WHAT YOU NEED TO DO: Scan the entries below for the string "theorem" and copy every line where it turns up.

RECORDS SUPPLIED:
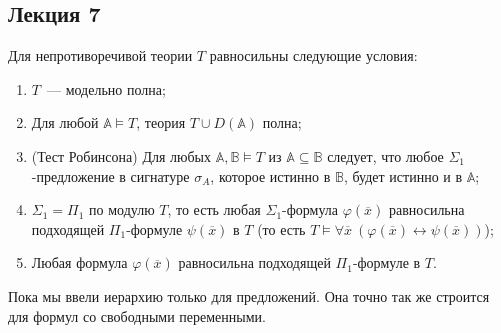 \subsection{Лекция 7}

\begin{theorem} Для непротиворечивой теории $T$ равносильны следующие условия:
    \begin{enumerate}
        \item $T$~— модельно полна; 
        \item Для любой $\mathbb{A} \models T$, теория $T \cup D(\mathbb{A})$ полна; 
        \item (Тест Робинсона) Для любых $\mathbb{A}, \mathbb{B} \models T$ из $\mathbb{A} \subseteq \mathbb{B}$ следует, что любое $\Sigma_1$-предложение в сигнатуре $\sigma_A$, которое истинно в $\mathbb{B}$, будет истинно и в $\mathbb{A}$; 
        \item $\Sigma_1 = \Pi_1$ по модулю $T$, то есть любая $\Sigma_1$-формула $\varphi(\overline{x})$ равносильна подходящей $\Pi_1$-формуле $\psi(\overline{x})$ в $T$ (то есть $T \models \forall \overline{x}~(\varphi(\overline{x}) \leftrightarrow \psi (\overline{x}))$); 
        \item Любая формула $\varphi(\overline{x})$ равносильна подходящей $\Pi_1$-формуле в $T$.
    \end{enumerate}
\end{theorem}

\begin{remark}
    Пока мы ввели иерархию только для предложений. Она точно так же строится для формул со свободными переменными.
\end{remark}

TASK RESPONSE:
\begin{theorem} Для непротиворечивой теории $T$ равносильны следующие условия:
\end{theorem}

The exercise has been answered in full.